• _Your goal_: Begin at the first line of the records below and, please, give each line again exactly until the line with "To test the" is included.

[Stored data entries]
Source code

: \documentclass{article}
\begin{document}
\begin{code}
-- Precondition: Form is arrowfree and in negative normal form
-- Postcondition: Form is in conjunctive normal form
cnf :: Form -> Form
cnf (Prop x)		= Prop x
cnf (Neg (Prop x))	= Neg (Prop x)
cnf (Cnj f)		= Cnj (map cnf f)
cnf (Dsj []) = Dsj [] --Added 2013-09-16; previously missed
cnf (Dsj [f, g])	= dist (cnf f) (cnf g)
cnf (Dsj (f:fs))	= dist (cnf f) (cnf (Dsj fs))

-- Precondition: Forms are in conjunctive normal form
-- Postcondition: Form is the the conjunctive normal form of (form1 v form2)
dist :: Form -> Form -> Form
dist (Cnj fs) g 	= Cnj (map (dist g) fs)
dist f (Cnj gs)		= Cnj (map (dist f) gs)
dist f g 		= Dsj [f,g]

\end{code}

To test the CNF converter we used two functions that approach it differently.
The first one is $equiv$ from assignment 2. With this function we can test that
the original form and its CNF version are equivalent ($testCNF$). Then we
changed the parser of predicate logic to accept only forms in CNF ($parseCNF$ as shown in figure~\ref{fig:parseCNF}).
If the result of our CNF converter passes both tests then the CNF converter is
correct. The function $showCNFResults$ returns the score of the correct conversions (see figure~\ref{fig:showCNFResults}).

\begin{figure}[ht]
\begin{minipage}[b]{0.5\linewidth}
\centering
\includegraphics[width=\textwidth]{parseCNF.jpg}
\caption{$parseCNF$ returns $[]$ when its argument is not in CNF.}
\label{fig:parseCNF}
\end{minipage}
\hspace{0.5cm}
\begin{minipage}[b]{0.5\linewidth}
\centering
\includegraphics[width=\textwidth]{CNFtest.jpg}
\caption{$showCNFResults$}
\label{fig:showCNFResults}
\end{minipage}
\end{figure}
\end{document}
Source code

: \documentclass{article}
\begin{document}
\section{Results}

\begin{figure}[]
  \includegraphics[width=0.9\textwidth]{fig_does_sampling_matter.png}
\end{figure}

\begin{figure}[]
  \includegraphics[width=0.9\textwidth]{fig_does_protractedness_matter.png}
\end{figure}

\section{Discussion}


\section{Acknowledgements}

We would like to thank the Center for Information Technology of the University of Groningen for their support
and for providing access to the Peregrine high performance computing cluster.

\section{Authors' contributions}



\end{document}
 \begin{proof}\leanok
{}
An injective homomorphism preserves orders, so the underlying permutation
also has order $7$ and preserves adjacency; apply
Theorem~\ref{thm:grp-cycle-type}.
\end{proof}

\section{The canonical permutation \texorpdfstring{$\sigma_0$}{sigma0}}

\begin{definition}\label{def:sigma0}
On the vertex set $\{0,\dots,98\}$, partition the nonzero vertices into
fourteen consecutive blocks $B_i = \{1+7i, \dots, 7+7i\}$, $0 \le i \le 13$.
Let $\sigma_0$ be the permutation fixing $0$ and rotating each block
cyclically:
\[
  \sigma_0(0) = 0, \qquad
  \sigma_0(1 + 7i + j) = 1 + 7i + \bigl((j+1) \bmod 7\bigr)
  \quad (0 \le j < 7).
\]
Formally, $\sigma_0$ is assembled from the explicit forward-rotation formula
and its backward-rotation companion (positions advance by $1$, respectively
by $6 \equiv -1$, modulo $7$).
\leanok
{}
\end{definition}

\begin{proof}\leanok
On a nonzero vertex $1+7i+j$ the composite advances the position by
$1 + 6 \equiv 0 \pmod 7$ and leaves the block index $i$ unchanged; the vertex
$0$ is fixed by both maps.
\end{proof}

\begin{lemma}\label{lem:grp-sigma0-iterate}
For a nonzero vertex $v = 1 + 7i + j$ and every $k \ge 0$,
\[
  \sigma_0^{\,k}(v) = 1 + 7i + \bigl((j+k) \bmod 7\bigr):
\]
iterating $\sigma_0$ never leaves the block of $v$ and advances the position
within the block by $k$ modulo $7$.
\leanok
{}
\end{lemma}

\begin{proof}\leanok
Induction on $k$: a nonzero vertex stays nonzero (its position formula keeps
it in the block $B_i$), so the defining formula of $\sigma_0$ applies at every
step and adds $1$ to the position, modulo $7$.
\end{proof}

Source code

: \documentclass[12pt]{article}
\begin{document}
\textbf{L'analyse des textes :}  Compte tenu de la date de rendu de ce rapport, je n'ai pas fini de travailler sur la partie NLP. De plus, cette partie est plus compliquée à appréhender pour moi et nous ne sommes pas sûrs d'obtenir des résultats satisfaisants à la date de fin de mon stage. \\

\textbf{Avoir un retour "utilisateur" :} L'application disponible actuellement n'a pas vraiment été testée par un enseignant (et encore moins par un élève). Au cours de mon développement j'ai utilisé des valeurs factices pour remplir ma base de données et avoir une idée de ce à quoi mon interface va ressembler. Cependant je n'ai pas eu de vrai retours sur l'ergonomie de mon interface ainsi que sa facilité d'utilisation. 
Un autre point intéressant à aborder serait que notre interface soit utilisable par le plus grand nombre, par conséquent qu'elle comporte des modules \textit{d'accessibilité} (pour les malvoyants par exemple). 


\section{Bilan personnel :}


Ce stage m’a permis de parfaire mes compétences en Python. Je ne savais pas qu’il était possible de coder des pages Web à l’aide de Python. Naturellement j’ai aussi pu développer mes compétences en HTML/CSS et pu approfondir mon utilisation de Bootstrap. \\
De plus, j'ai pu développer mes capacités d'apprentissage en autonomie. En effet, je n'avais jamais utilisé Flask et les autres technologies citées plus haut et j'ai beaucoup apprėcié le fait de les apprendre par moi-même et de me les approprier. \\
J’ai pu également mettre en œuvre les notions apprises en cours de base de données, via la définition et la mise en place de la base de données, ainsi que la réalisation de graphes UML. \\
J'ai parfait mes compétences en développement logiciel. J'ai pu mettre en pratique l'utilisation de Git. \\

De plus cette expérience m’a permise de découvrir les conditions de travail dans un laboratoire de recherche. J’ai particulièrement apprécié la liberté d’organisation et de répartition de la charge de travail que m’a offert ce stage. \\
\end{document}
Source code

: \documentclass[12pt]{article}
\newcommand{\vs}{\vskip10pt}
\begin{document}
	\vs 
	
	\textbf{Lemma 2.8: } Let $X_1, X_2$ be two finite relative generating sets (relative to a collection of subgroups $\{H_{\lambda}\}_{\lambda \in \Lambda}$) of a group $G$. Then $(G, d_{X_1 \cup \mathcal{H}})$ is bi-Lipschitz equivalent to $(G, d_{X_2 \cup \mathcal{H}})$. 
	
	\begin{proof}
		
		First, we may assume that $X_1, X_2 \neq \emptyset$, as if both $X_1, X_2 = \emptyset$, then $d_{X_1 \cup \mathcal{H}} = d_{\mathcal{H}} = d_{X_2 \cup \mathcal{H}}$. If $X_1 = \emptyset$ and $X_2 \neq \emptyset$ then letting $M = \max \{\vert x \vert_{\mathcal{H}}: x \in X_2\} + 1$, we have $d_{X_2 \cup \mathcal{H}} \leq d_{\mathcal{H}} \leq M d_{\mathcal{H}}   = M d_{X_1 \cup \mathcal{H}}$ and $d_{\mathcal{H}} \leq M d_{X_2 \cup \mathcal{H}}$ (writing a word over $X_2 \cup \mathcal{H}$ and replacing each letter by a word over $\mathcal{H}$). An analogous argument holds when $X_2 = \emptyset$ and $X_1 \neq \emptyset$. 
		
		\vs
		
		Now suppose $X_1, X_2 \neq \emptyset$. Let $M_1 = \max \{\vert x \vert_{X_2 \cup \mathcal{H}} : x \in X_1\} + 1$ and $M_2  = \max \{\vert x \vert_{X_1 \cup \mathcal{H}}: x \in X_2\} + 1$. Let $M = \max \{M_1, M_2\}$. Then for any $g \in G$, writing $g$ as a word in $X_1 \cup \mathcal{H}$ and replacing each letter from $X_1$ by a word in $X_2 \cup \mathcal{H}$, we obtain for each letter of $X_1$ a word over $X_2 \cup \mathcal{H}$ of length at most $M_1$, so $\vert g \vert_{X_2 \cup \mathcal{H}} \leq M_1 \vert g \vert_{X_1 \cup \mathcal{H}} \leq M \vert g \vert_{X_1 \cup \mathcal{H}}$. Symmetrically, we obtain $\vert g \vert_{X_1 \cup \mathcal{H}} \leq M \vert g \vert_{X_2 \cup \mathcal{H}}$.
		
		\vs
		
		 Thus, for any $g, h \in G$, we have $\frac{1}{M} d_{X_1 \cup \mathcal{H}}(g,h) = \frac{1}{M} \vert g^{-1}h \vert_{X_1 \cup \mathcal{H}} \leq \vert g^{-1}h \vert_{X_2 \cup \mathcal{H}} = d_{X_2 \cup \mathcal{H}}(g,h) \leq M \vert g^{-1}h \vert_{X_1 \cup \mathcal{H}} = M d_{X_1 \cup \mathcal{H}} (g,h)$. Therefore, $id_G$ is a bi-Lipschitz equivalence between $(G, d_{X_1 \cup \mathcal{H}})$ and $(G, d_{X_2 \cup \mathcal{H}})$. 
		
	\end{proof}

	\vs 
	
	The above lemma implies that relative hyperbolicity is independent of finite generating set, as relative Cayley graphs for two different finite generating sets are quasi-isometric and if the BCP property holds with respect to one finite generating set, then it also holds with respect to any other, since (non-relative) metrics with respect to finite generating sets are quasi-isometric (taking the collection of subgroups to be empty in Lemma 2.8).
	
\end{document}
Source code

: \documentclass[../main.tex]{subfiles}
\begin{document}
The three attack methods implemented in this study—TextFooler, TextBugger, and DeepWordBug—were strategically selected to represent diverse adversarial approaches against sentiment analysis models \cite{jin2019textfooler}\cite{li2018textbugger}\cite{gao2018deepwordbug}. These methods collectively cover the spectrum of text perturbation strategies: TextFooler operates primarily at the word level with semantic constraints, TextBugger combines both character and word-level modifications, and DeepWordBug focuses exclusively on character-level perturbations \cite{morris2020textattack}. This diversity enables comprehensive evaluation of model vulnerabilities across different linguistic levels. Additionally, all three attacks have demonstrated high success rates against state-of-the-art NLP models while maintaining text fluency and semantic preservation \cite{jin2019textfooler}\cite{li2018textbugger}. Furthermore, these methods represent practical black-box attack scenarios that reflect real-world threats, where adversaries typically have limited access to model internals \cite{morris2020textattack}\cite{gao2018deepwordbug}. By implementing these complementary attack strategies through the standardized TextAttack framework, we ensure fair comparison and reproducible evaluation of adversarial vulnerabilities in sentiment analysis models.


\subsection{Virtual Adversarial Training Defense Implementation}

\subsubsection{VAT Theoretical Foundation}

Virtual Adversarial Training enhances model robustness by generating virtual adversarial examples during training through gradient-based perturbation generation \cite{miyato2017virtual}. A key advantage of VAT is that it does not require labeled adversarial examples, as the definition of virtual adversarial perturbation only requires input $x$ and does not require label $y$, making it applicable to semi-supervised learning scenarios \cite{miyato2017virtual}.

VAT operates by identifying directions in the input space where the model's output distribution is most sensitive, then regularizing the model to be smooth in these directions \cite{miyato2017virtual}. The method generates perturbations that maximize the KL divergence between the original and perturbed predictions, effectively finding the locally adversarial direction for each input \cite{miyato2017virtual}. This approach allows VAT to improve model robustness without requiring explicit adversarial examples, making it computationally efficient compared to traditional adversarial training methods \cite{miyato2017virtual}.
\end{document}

• _Response to the task_:
Source code

: \documentclass{article}
\begin{document}
\begin{code}
-- Precondition: Form is arrowfree and in negative normal form
-- Postcondition: Form is in conjunctive normal form
cnf :: Form -> Form
cnf (Prop x)		= Prop x
cnf (Neg (Prop x))	= Neg (Prop x)
cnf (Cnj f)		= Cnj (map cnf f)
cnf (Dsj []) = Dsj [] --Added 2013-09-16; previously missed
cnf (Dsj [f, g])	= dist (cnf f) (cnf g)
cnf (Dsj (f:fs))	= dist (cnf f) (cnf (Dsj fs))

-- Precondition: Forms are in conjunctive normal form
-- Postcondition: Form is the the conjunctive normal form of (form1 v form2)
dist :: Form -> Form -> Form
dist (Cnj fs) g 	= Cnj (map (dist g) fs)
dist f (Cnj gs)		= Cnj (map (dist f) gs)
dist f g 		= Dsj [f,g]

\end{code}

To test the CNF converter we used two functions that approach it differently.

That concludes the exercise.